● **TASK DETAILS**
Read through the material below and copy each line in which the word "traders" occurs.

● **STUDY MATERIAL**
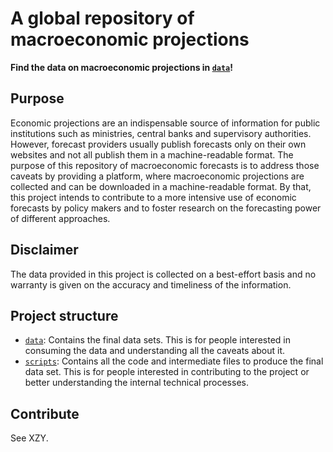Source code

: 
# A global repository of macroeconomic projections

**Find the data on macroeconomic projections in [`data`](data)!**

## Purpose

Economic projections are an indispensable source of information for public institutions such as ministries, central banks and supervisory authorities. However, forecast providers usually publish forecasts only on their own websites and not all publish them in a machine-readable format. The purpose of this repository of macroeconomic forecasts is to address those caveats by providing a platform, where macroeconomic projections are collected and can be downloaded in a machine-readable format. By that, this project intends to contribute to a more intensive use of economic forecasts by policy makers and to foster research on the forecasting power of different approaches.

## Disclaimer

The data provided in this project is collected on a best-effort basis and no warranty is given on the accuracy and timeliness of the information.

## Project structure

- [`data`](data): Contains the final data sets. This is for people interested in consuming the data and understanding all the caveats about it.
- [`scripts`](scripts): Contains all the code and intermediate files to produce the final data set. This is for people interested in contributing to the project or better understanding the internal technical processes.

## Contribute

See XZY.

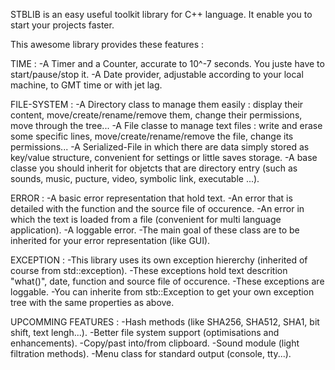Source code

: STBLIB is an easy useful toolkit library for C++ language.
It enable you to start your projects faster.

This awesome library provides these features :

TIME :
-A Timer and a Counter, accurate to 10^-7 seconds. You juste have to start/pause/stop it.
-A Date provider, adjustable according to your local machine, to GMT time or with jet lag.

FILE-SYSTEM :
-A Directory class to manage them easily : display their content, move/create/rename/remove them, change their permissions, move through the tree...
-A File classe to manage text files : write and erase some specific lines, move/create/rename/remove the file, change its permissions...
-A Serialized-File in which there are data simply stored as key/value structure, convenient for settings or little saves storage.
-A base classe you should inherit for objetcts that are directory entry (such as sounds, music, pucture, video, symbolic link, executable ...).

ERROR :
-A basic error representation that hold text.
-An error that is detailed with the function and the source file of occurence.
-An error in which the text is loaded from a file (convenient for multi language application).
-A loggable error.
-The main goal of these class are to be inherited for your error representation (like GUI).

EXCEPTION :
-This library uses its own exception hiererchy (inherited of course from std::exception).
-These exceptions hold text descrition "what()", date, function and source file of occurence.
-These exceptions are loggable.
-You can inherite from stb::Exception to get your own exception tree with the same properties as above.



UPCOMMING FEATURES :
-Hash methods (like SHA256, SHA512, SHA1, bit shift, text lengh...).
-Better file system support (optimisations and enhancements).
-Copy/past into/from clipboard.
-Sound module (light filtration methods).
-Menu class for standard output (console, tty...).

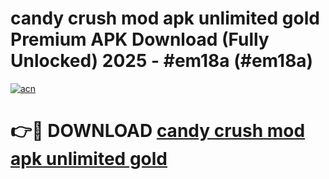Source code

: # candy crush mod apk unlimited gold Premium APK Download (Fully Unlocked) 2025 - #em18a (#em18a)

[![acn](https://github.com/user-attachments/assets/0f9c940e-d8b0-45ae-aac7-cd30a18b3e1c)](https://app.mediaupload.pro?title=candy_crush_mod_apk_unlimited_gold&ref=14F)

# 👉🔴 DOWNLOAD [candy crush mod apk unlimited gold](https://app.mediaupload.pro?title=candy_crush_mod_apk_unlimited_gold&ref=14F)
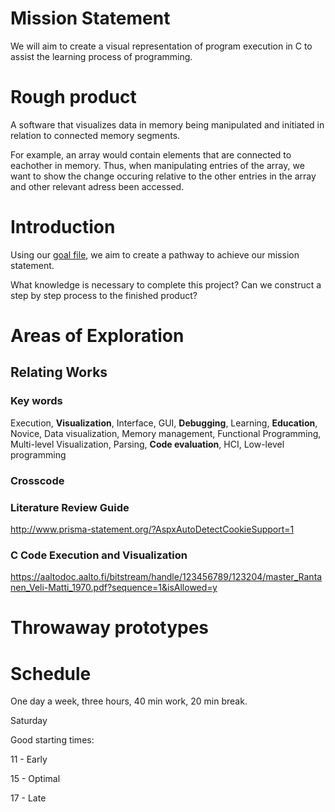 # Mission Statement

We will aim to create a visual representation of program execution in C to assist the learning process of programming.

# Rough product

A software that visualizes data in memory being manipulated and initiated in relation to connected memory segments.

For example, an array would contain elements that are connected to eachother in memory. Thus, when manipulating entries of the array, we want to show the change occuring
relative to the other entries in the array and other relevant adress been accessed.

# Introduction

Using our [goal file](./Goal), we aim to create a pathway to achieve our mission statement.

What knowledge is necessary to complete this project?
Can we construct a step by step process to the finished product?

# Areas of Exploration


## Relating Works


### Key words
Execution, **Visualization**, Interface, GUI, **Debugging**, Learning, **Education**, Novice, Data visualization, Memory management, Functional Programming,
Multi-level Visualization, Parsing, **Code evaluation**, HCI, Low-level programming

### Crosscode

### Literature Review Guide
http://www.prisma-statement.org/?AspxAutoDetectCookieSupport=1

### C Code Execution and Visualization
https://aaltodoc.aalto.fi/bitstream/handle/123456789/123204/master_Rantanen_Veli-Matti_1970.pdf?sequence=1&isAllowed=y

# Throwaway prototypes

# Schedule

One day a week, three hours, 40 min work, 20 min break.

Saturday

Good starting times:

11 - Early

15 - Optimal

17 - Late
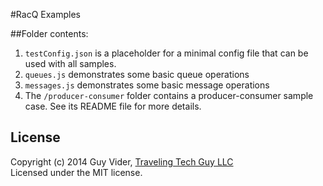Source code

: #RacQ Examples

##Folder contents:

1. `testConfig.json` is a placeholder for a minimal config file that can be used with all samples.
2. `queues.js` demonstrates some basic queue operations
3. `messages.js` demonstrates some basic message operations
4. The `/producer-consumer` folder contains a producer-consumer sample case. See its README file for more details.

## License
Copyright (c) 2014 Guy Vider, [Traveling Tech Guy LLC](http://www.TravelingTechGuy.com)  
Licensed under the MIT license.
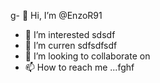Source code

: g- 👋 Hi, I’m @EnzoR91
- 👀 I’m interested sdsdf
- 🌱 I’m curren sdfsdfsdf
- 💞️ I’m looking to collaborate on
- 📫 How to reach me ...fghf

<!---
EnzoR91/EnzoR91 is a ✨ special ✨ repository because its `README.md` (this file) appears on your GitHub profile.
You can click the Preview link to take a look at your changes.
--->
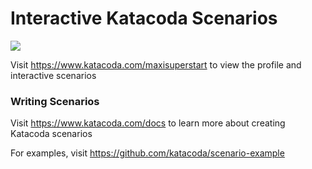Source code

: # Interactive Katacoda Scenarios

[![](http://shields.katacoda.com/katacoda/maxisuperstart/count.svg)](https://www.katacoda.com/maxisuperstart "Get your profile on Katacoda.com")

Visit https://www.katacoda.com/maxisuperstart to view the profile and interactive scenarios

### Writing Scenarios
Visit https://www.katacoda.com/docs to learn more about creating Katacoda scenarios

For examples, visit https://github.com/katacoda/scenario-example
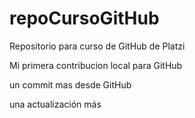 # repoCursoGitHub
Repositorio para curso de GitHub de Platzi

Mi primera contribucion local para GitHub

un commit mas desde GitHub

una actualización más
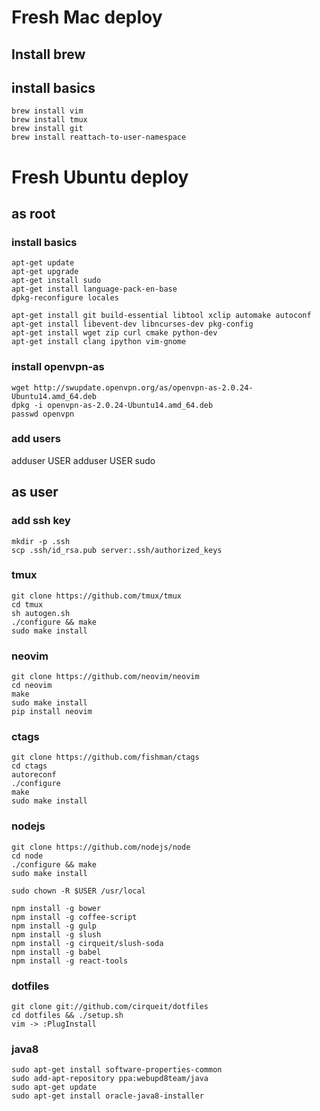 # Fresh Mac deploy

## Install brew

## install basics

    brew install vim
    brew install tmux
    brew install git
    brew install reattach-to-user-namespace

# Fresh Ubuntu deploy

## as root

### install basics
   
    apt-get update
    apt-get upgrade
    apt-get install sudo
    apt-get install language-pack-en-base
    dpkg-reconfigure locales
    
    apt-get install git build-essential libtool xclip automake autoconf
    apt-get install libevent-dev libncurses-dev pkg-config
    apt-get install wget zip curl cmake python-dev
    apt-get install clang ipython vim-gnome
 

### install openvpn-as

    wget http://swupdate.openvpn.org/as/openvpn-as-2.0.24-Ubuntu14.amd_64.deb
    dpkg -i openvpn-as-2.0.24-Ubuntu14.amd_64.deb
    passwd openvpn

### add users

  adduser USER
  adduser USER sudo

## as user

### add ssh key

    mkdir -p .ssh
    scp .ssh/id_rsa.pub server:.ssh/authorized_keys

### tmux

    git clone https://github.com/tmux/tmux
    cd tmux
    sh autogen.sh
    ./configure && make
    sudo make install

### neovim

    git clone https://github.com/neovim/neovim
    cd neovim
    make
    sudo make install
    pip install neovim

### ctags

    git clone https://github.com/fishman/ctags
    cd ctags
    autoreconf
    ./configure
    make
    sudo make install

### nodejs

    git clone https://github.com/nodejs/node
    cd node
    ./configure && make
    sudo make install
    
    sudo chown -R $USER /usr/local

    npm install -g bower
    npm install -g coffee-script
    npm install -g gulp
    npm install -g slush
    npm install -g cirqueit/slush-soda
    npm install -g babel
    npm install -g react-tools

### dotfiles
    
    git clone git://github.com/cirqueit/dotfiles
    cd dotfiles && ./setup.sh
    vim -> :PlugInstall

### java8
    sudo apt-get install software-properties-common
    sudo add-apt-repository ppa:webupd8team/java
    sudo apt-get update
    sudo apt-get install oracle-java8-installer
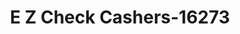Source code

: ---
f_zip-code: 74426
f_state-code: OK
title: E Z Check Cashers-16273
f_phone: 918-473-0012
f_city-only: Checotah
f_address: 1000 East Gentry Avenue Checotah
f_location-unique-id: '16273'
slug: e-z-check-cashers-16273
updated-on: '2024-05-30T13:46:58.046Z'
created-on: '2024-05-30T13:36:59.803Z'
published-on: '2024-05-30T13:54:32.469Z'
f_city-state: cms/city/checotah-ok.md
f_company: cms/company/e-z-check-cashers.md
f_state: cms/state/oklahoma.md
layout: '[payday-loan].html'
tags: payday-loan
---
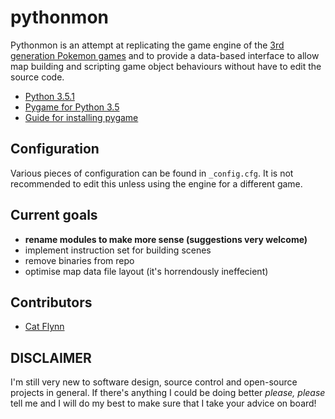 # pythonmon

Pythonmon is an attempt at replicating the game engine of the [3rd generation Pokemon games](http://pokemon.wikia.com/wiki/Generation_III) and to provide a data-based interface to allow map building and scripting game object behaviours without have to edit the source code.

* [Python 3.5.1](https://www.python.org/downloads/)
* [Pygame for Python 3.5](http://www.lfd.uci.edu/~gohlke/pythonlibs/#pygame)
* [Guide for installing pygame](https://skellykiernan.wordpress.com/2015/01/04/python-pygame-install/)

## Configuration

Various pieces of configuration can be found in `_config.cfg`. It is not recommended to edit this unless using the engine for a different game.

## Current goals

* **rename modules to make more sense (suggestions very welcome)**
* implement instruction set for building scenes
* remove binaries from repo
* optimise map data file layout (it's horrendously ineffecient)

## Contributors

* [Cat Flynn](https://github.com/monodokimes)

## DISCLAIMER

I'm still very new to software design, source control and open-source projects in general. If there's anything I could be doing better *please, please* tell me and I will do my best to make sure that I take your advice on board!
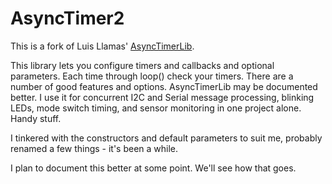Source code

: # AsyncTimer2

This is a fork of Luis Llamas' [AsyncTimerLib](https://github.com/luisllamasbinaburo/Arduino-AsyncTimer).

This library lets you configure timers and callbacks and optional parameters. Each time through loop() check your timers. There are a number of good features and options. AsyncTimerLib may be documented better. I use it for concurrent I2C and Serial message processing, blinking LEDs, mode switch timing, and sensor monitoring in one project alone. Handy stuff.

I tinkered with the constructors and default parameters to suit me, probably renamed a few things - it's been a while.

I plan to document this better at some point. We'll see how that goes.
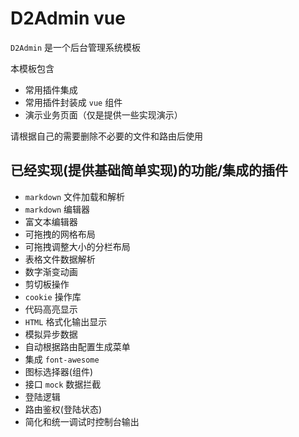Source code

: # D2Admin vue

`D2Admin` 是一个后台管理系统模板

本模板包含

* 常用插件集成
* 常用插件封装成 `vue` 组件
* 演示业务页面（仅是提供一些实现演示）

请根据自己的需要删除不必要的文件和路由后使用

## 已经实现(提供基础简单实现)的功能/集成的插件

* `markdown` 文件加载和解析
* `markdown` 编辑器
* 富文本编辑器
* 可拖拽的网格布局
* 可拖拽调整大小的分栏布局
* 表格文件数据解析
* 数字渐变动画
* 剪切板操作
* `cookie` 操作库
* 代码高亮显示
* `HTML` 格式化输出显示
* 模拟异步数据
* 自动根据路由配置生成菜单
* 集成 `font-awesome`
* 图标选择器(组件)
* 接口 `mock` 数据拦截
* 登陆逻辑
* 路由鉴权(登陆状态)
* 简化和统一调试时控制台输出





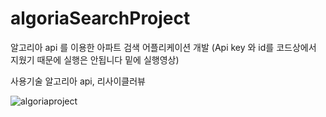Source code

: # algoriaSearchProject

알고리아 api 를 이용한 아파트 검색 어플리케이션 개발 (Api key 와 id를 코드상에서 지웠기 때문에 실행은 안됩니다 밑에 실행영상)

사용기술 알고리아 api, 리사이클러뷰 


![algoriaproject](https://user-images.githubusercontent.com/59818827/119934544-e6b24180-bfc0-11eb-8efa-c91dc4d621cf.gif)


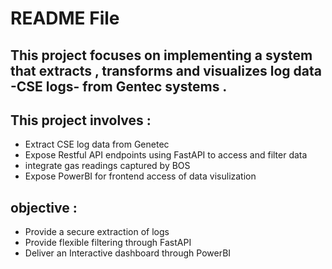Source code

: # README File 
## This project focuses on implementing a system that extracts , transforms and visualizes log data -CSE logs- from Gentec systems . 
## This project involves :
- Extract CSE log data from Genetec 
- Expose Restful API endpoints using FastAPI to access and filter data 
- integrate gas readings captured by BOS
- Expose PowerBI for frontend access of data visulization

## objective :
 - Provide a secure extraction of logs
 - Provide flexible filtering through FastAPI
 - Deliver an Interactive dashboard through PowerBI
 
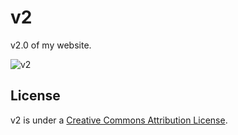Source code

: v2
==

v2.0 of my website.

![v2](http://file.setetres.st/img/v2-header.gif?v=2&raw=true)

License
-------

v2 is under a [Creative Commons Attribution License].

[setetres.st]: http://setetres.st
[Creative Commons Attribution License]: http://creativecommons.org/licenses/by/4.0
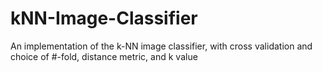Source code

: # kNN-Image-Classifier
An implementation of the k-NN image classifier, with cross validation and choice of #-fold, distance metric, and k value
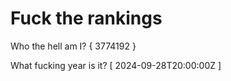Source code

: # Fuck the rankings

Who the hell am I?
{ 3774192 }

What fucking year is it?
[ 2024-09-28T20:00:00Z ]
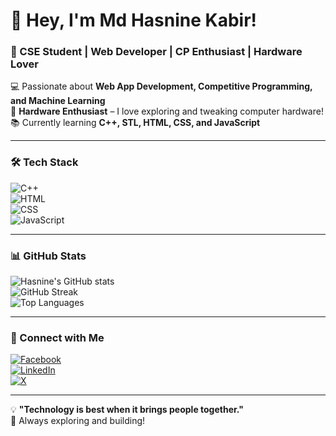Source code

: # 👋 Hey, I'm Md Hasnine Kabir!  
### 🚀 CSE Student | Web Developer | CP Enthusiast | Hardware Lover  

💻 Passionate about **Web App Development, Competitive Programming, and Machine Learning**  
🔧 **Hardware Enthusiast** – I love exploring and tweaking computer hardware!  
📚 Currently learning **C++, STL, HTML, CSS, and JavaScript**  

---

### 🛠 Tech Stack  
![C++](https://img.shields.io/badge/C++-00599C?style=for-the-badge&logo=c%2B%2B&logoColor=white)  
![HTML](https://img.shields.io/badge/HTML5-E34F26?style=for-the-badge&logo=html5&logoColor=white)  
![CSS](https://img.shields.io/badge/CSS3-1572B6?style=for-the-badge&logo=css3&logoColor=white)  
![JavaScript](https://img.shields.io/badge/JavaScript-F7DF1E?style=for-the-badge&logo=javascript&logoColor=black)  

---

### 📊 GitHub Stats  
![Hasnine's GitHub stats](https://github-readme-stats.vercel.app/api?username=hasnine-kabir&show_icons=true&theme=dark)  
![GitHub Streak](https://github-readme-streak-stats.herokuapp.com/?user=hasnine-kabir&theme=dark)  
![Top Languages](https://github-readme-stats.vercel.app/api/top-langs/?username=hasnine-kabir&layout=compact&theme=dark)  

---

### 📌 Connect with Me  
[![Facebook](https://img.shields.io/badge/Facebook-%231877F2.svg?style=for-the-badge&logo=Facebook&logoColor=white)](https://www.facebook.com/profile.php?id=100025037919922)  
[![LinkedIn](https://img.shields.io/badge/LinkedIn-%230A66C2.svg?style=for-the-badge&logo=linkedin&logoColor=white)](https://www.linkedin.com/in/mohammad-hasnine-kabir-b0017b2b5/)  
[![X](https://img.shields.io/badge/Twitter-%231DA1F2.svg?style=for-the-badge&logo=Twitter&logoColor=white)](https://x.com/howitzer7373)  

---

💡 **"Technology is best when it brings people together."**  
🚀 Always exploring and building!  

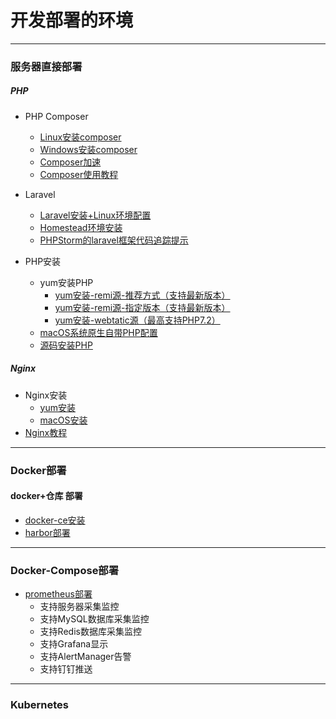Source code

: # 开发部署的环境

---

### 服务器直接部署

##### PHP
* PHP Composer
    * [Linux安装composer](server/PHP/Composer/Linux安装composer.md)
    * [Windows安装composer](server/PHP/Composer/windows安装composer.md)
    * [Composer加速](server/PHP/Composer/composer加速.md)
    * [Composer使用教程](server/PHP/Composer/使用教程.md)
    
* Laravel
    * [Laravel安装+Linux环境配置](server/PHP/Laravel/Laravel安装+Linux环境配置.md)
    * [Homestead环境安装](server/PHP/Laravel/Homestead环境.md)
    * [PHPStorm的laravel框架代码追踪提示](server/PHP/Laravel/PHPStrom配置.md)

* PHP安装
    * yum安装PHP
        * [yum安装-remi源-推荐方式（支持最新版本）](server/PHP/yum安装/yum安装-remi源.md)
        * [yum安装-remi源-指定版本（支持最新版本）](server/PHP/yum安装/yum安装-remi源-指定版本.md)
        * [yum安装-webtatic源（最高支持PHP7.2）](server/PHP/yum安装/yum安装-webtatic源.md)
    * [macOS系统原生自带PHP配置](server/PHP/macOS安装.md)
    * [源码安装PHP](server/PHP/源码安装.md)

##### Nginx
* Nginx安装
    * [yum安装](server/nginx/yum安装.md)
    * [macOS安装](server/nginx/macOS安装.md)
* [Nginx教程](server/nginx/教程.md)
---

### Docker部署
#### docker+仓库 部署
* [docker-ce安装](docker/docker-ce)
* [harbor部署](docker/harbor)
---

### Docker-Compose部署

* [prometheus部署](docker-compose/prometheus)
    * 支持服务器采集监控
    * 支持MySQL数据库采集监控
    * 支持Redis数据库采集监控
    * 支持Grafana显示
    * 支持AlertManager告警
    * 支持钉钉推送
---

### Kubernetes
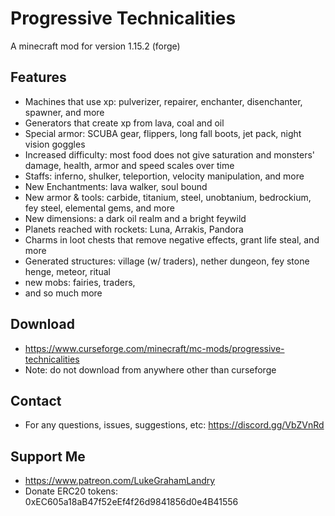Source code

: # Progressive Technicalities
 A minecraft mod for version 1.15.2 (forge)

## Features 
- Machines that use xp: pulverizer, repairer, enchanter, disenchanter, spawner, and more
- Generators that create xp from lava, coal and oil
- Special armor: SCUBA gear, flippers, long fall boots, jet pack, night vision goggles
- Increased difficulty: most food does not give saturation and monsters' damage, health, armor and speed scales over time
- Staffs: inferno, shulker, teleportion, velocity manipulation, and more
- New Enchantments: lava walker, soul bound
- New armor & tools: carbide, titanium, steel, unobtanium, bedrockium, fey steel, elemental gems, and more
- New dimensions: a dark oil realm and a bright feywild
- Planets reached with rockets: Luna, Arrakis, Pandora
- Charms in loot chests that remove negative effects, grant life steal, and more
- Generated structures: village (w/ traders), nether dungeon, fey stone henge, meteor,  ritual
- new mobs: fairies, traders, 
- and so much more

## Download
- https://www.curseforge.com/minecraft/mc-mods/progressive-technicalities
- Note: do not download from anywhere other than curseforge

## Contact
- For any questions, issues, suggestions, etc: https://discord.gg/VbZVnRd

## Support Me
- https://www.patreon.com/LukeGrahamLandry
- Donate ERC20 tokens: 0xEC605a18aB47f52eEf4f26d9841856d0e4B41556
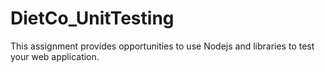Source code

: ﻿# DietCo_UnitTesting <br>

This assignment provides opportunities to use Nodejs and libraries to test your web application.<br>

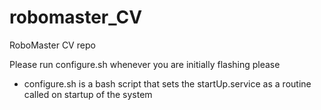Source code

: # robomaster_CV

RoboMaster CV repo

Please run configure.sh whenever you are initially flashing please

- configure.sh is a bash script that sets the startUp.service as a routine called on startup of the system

● **RESPONSE BOX**
- Generated structures: village (w/ traders), nether dungeon, fey stone henge, meteor,  ritual
- new mobs: fairies, traders, 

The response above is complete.